New Decision Support Campaigns
In 2006, the ConnectionsSM program launched
two new decision-support campaigns to assist our
members.
Depression Screening Decision Support Campaign
In March 2006, the Connections program
implemented the Depression Screening decision
support campaign. The goal of the campaign is to
identify undiagnosed and/or untreated depression
in members. The program targets members at
increased risk for depression based on existing comorbid chronic conditions such as diabetes, heart
conditions, migraines, and back pain. Identified
members are mailed a letter introducing the
program along with the PHQ-9, a self-administered
depression screening tool. Members are instructed
to take the completed tool with them to their next
doctor visit. Select patients will also receive an
automated phone call with the option of transferring
to a Health Coach.
In conjunction with the member mailing, a
Depression Screening educational toolkit is available
for providers. PSSs delivered the toolkit to primary
care physicians (PCPs) whose patients received the
Depression Screening mailing. The provider kit
includes the PHQ-9 Depression Screening tool,
the Depression Scoring card, and program referral
materials.
Weight Loss Surgery Decision Support Campaign
In June 2006, the Connections program offered the
new weight loss surgery decision-support campaign
to patients who may be considering bariatric
surgery. The program is designed to help members
understand the benefits and risks of weigh loss
surgery, to provide an overview of surgery options,
and to educate members on what to expect after
surgery. Health Coaches are available to discuss
alternatives to surgery, preparation required for
surgery, post-surgery nutrition issues, and potential
complications.
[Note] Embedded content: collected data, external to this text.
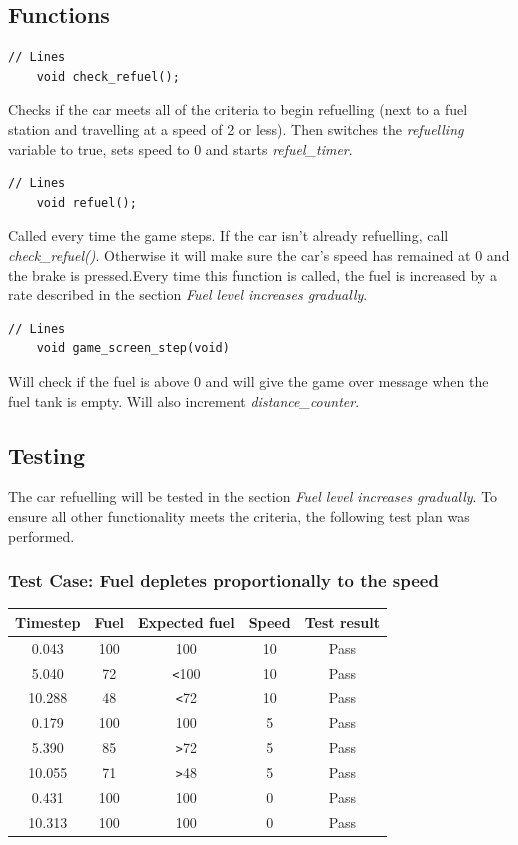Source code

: \documentclass{article}
\begin{document}
\subsection*{Functions}
\begin{lstlisting}[style=CStyle]
	// Lines 
	void check_refuel();
\end{lstlisting}
Checks if the car meets all of the criteria to begin refuelling (next to a fuel station and travelling at a speed of 2 or less). Then switches the \emph{refuelling} variable to true, sets speed to 0 and starts \emph{refuel\_timer}.
\begin{lstlisting}[style=CStyle]
	// Lines 
	void refuel();
\end{lstlisting}
Called every time the game steps. If the car isn't already refuelling, call \emph{check\_refuel()}. Otherwise it will make sure the car's speed has remained at 0 and the brake is pressed.Every time this function is called, the fuel is increased by a rate described in the section \emph{Fuel level increases gradually}.
\begin{lstlisting}[style=CStyle]
	// Lines 
	void game_screen_step(void)
\end{lstlisting}
Will check if the fuel is above 0 and will give the game over message when the fuel tank is empty. Will also increment \emph{distance\_counter}.
\newpage

\subsection*{Testing}
The car refuelling will be tested in the section \emph{Fuel level increases gradually}. To ensure all other functionality meets the criteria, the following test plan was performed.

\subsubsection*{Test Case: Fuel depletes proportionally to the speed}
\begin{center}
\begin{tabular}{ c c c c c }
Timestep	& Fuel		& Expected fuel	& Speed	& Test result		\\ \hline
0.043		& 100		& 100			& 10		& Pass		\\
5.040		& 72		& \verb|<|100	& 10		& Pass		\\
10.288	& 48		& \verb|<|72	& 10		& Pass		\\
0.179		& 100		& 100			& 5		& Pass		\\
5.390		& 85		& \verb|>|72	& 5		& Pass		\\
10.055	& 71		& \verb|>|48	& 5		& Pass		\\
0.431		& 100		& 100			& 0		& Pass		\\
10.313	& 100		& 100			& 0		& Pass		\\ \hline
\end{tabular}
\end{center}
\end{document}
If appropriate, members can receive a
new evidence-based video, Weight Loss Surgery: Is It
Right for You?
Provider Satisfaction Survey
The Annual Provider Satisfaction Survey was
conducted in late 2005. Facilitated by Atlantic
Research and Consulting, AmeriHealth providers
received a Connections Health Management
Program Provider Survey along with an incentive
for completing the survey. The results of the survey
showed that:
• More than one-fourth of AmeriHealth providers
indicated that patients had discussed the
Connections Program with them.
• Nearly two-thirds found the SMART
helpful.
TM
Registry
• 38% found the Provider Service Specialist (PSS)
support helpful.
• Two-thirds indicated that the Connections
Program provided a more positive image of
AmeriHealth.
• Overall, 77% of AmeriHealth providers
responded that their patients with chronic
conditions who used the Connections Program
found it helpful.
Member Satisfaction Survey
Each year, we survey a sample of members to
determine their level of awareness, use, and
satisfaction levels with the ConnectionsSM Health
Management Program. The survey is conducted
telephonically by Atlantic Research and Consulting
late in the year. The 2005 survey sample population
included members with and without one of the five
managed chronic conditions, members who have
had telephone contact with a Health Coach, and
members who have never spoken to a Health Coach.
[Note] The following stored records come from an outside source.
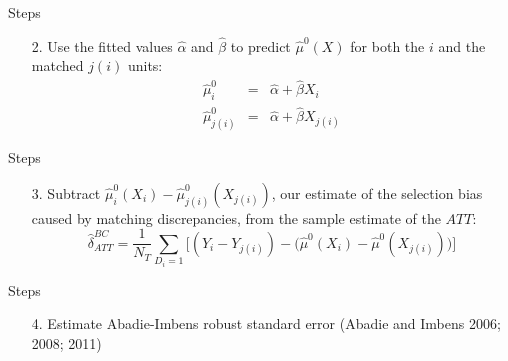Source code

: \documentclass{beamer}
\begin{document}
\begin{frame}{Steps}

\begin{enumerate}
\item[2. ] Use the fitted values $\widehat{\alpha}$ and $\widehat{\beta}$ to predict $\widehat{\mu}^0(X)$ for both the $i$ and the matched $j(i)$ units:
\begin{eqnarray}
\widehat{\mu}^0_i &=& \widehat{\alpha} + \widehat{\beta} X_i \nonumber \\
\widehat{\mu}^0_{j(i)} &=& \widehat{\alpha} + \widehat{\beta} X_{j(i)} \nonumber
\end{eqnarray}
\end{enumerate}

\end{frame}


\begin{frame}{Steps}

\begin{enumerate}
\item[3. ] Subtract $ \widehat{\mu}_i^0(X_i) - \widehat{\mu}_{j(i)}^0(X_{j(i)})$, our estimate of the selection bias caused by matching discrepancies, from the sample estimate of the $ATT$: $$\widehat{\delta}_{ATT}^{BC} = \dfrac{1}{N_T} \sum_{D_i=1} \bigg [ (Y_i - Y_{j(i)}) - \Big(\widehat{\mu}^0(X_i) - \widehat{\mu}^0(X_{j(i)})\Big) \bigg ]$$
\end{enumerate}

\end{frame}


\begin{frame}{Steps}

\begin{enumerate}
\item[4. ] Estimate Abadie-Imbens robust standard error (Abadie and Imbens 2006; 2008; 2011)
\end{enumerate}

\end{frame}
\end{document}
• 89% of members with a chronic condition and
89% of members without a chronic condition
indicated they were satisfied with the Health
Coaching assistance they received.
• 89% of members with a chronic condition and
86% of members without a chronic condition
said their impression of AmeriHealth was
positively impacted because of the Connections
Program.
• 78% of members with a chronic condition and
76% of members without a chronic condition
surveyed said it was important for AmeriHealth
to continue to offer the Connections Program.
• Members reported they called a Health Coach to
gather information about an illness or condition
that they or a family member have, and to get
help understanding treatment options, choosing
among the options, and managing a chronic
illness.
ConnectionsSM Kidney
Program
Since its launch more than two years ago,
nearly 2,000 members have been referred to the
Connections Kidney Program (CKP). Currently,
there are approximately 500 active members in the
program. Members who enroll in the Connections
Kidney Program are assigned a personal Health
Service Coordinator (HSC), an experienced
dialysis nurse who visits members at their dialysis
centers and at their homes and who conducts
telephone support and follow-up. Working with the
members and their physicians, the HSC encourages
compliance and understanding of their total care
plan. In addition, the HSC supports members with
other chronic conditions that may be present in
addition to end-stage renal disease (ESRD).
Annual Update 2006
PSSs can visit practices to provide more information
about these new campaigns or about the
ConnectionsSM Program in general.
The survey shows that:
ConnectionsSM Health Management Programs
An educational toolkit is also available for providers.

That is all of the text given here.